Every minute Jane can select one thing to dry on the radiator. The radiator is very hot, so the amount of water in this thing decreases by k this minute (but not less than zero — if the thing contains less than k water, the resulting amount of water will be zero).

The task is to minimize the total time of drying by means of using the radiator effectively. The drying process ends when all the clothes are dry.

题目大意

给你一些带有水衣服 需要干燥
干燥方法有自然风干每单位时间风干一份水 用烘干机每次一件烘干 k 份水
让你求出干燥全部衣服的最少用时

Input

The first line contains a single integer n (1 ≤ n ≤ 100 000). The second line contains ai separated by spaces (1 ≤ ai ≤ 109).
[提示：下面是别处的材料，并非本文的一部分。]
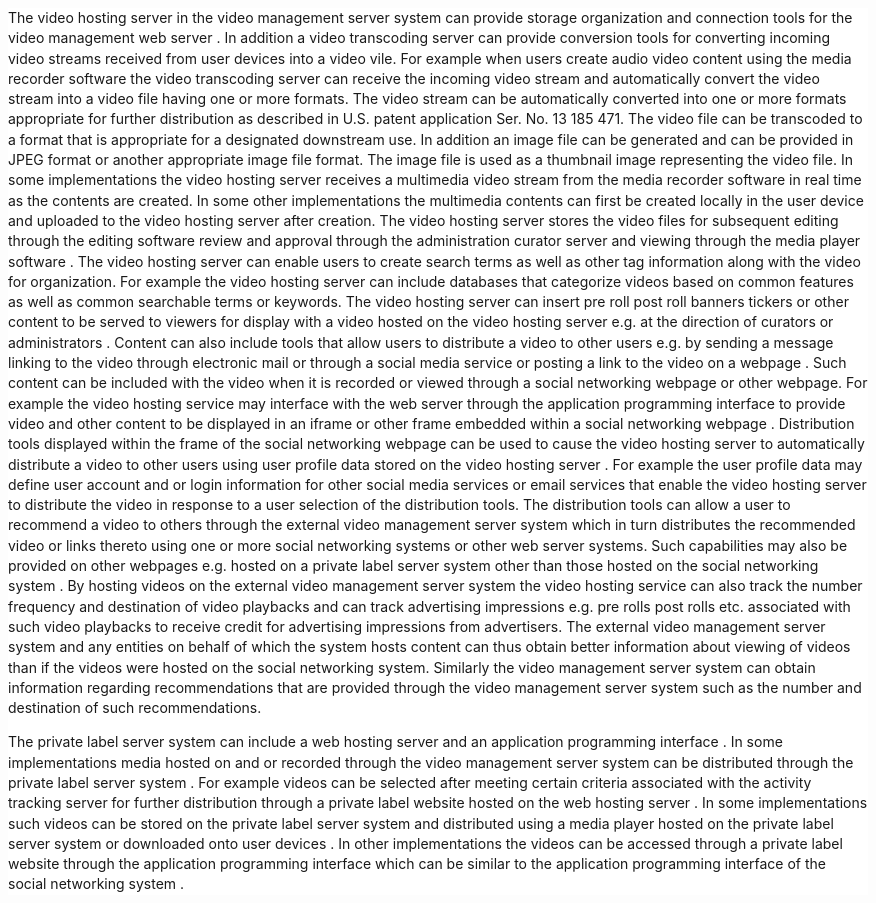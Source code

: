 The video hosting server in the video management server system can provide storage organization and connection tools for the video management web server . In addition a video transcoding server can provide conversion tools for converting incoming video streams received from user devices into a video vile. For example when users create audio video content using the media recorder software the video transcoding server can receive the incoming video stream and automatically convert the video stream into a video file having one or more formats. The video stream can be automatically converted into one or more formats appropriate for further distribution as described in U.S. patent application Ser. No. 13 185 471. The video file can be transcoded to a format that is appropriate for a designated downstream use. In addition an image file can be generated and can be provided in JPEG format or another appropriate image file format. The image file is used as a thumbnail image representing the video file. In some implementations the video hosting server receives a multimedia video stream from the media recorder software in real time as the contents are created. In some other implementations the multimedia contents can first be created locally in the user device and uploaded to the video hosting server after creation. The video hosting server stores the video files for subsequent editing through the editing software review and approval through the administration curator server and viewing through the media player software . The video hosting server can enable users to create search terms as well as other tag information along with the video for organization. For example the video hosting server can include databases that categorize videos based on common features as well as common searchable terms or keywords. The video hosting server can insert pre roll post roll banners tickers or other content to be served to viewers for display with a video hosted on the video hosting server e.g. at the direction of curators or administrators . Content can also include tools that allow users to distribute a video to other users e.g. by sending a message linking to the video through electronic mail or through a social media service or posting a link to the video on a webpage . Such content can be included with the video when it is recorded or viewed through a social networking webpage or other webpage. For example the video hosting service may interface with the web server through the application programming interface to provide video and other content to be displayed in an iframe or other frame embedded within a social networking webpage . Distribution tools displayed within the frame of the social networking webpage can be used to cause the video hosting server to automatically distribute a video to other users using user profile data stored on the video hosting server . For example the user profile data may define user account and or login information for other social media services or email services that enable the video hosting server to distribute the video in response to a user selection of the distribution tools. The distribution tools can allow a user to recommend a video to others through the external video management server system which in turn distributes the recommended video or links thereto using one or more social networking systems or other web server systems. Such capabilities may also be provided on other webpages e.g. hosted on a private label server system other than those hosted on the social networking system . By hosting videos on the external video management server system the video hosting service can also track the number frequency and destination of video playbacks and can track advertising impressions e.g. pre rolls post rolls etc. associated with such video playbacks to receive credit for advertising impressions from advertisers. The external video management server system and any entities on behalf of which the system hosts content can thus obtain better information about viewing of videos than if the videos were hosted on the social networking system. Similarly the video management server system can obtain information regarding recommendations that are provided through the video management server system such as the number and destination of such recommendations.

The private label server system can include a web hosting server and an application programming interface . In some implementations media hosted on and or recorded through the video management server system can be distributed through the private label server system . For example videos can be selected after meeting certain criteria associated with the activity tracking server for further distribution through a private label website hosted on the web hosting server . In some implementations such videos can be stored on the private label server system and distributed using a media player hosted on the private label server system or downloaded onto user devices . In other implementations the videos can be accessed through a private label website through the application programming interface which can be similar to the application programming interface of the social networking system .
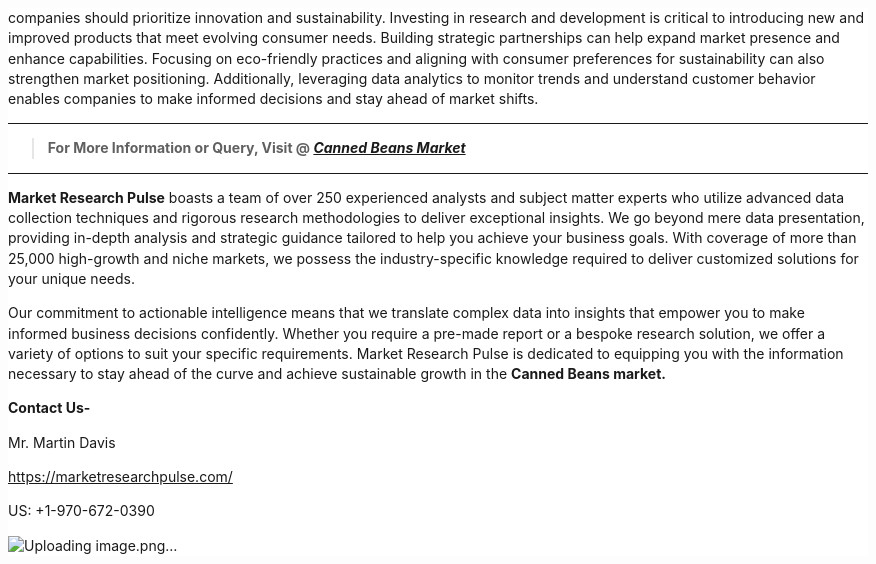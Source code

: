 companies should prioritize innovation and sustainability. Investing in research and development is critical to introducing new and improved products that meet evolving consumer needs. Building strategic partnerships can help expand market presence and enhance capabilities. Focusing on eco-friendly practices and aligning with consumer preferences for sustainability can also strengthen market positioning. Additionally, leveraging data analytics to monitor trends and understand customer behavior enables companies to make informed decisions and stay ahead of market shifts.</p><hr /><blockquote><p><strong>For More Information or Query, Visit @&nbsp;<em><a href="https://marketresearchpulse.com/report/58191/canned-beans-market?utm_source=Linkedin&utm_medium=029">Canned Beans Market</a></em></strong></p></blockquote><hr /><p><strong>Market Research Pulse</strong> boasts a team of over 250 experienced analysts and subject matter experts who utilize advanced data collection techniques and rigorous research methodologies to deliver exceptional insights. We go beyond mere data presentation, providing in-depth analysis and strategic guidance tailored to help you achieve your business goals. With coverage of more than 25,000 high-growth and niche markets, we possess the industry-specific knowledge required to deliver customized solutions for your unique needs.</p><p>Our commitment to actionable intelligence means that we translate complex data into insights that empower you to make informed business decisions confidently. Whether you require a pre-made report or a bespoke research solution, we offer a variety of options to suit your specific requirements. Market Research Pulse is dedicated to equipping you with the information necessary to stay ahead of the curve and achieve sustainable growth in the <strong>Canned Beans market.</strong></p><p><strong>Contact Us-</strong></p><p>Mr. Martin Davis</p><p>https://marketresearchpulse.com/</p><p>US: +1-970-672-0390</p>
![Uploading image.png…]()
The third line contains k (1 ≤ k ≤ 109).

Output

Output a single integer — the minimal possible number of minutes required to dry all clothes.

Sample Input

sample input #1

3
2 3 9
5

sample input #2

3
2 3 6
5

Sample Output

sample output #1

3

sample output #2

2

分析

时间最多为 水分最多衣服的风干时间
使用二分来查找最少时间 用 mid 代表烘干机用的时间 小于 mid 则忽略
每件使用烘干机的时间为 t 则 k*t=p[i]-(mid-t)
则每件时间为t=(p[i]-mid)/(k-1)

#include<stdio.h>
#include<algorithm>
using namespace std;
long long i,n,k,a,b,c,mid,maxx,p[101010];
int main()
{
	scanf("%lld",&n);
	for(i=0;i<n;i++)
		scanf("%lld",&p[i]);
	scanf("%lld",&k);
	sort(p,p+n);
	if(k==1) printf("%lld\n",p[n-1]);
	else
	{
		a=0,b=p[n-1];
		while(b>a+1)
		{
			c=0;
			mid=(a+b)/2;
			for(i=0;i<n;i++)					//k*t=p[i]-(mid-t)
				if(p[i]>mid)					//t=(p[i]-mid)/(k-1)
					c+=(p[i]-mid+(k-1)-1)/(k-1);//取整方法:分子后面+((分母)-1)
			if(c>mid) a=mid;
			else b=mid;
		}
		printf("%lld\n",b);
	}
}